** EXTRACTED INFORMATION **
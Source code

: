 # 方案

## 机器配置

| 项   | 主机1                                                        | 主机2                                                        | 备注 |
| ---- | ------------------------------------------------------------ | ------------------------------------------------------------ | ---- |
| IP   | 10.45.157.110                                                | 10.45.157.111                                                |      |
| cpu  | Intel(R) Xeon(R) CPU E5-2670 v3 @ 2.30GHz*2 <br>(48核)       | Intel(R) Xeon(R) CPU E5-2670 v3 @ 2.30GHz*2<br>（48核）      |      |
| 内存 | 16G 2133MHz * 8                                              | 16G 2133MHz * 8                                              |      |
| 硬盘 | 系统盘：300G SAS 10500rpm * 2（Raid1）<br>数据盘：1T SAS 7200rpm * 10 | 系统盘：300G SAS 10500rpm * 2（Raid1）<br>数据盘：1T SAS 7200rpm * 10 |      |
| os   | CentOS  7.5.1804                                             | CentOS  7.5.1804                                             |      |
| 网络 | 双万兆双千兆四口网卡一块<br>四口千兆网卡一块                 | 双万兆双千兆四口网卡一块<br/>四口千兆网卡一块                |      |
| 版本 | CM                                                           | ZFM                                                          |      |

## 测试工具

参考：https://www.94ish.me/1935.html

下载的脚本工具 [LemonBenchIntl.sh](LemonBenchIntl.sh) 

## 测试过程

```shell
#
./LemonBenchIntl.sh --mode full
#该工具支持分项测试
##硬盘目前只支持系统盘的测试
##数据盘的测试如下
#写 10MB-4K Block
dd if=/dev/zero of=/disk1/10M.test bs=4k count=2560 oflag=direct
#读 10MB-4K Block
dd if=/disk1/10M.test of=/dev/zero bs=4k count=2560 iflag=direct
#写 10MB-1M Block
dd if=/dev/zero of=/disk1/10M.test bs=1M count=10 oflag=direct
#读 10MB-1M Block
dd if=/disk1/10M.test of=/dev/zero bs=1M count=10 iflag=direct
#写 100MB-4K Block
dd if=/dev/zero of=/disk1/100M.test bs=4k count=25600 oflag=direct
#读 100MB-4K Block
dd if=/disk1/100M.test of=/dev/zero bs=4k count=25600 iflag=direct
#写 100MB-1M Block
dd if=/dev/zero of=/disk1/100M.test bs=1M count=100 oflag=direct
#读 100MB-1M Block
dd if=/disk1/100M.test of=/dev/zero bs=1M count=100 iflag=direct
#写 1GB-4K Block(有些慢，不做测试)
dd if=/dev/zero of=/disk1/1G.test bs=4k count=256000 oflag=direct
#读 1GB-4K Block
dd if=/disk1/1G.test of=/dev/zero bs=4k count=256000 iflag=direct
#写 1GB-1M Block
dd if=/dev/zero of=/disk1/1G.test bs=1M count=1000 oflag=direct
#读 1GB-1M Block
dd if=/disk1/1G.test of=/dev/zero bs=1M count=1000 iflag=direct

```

** EXERCISE PROMPT **
When the word "LemonBenchIntl" occurs in a line above, list that line.

** ANSWER AREA **
下载的脚本工具 [LemonBenchIntl.sh](LemonBenchIntl.sh) 
./LemonBenchIntl.sh --mode full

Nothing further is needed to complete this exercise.